Requirement —
Check each line of the records for "getRPN"; collect those that have it.

Input for this task —
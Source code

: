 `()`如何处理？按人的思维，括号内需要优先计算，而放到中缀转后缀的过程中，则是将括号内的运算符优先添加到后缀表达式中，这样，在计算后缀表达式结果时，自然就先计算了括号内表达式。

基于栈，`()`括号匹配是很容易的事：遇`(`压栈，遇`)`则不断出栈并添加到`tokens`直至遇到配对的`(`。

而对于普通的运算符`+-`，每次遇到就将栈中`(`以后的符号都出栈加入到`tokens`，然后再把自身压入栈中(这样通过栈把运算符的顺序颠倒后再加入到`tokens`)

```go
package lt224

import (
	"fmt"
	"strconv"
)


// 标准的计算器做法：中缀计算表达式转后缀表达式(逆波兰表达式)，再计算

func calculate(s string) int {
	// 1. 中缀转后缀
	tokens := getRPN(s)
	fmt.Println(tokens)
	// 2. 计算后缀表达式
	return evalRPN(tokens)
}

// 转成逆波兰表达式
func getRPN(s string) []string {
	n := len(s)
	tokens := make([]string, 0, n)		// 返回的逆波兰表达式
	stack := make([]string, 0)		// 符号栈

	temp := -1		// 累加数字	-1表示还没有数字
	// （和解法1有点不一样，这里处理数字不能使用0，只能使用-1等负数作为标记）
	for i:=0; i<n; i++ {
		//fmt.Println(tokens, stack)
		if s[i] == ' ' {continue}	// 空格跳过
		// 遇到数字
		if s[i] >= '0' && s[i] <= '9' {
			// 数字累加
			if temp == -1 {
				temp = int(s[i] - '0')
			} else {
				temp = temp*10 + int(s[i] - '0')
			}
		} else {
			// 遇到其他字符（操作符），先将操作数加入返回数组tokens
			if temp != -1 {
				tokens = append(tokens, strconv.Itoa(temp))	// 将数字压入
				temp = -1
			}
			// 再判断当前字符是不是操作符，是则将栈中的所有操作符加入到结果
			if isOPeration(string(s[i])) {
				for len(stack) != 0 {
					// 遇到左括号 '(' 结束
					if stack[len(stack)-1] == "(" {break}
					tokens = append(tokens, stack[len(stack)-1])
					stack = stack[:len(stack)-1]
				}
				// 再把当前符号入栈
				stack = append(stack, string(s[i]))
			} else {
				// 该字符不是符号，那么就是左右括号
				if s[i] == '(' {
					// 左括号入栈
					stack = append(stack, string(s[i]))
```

Answer box —
	tokens := getRPN(s)
func getRPN(s string) []string {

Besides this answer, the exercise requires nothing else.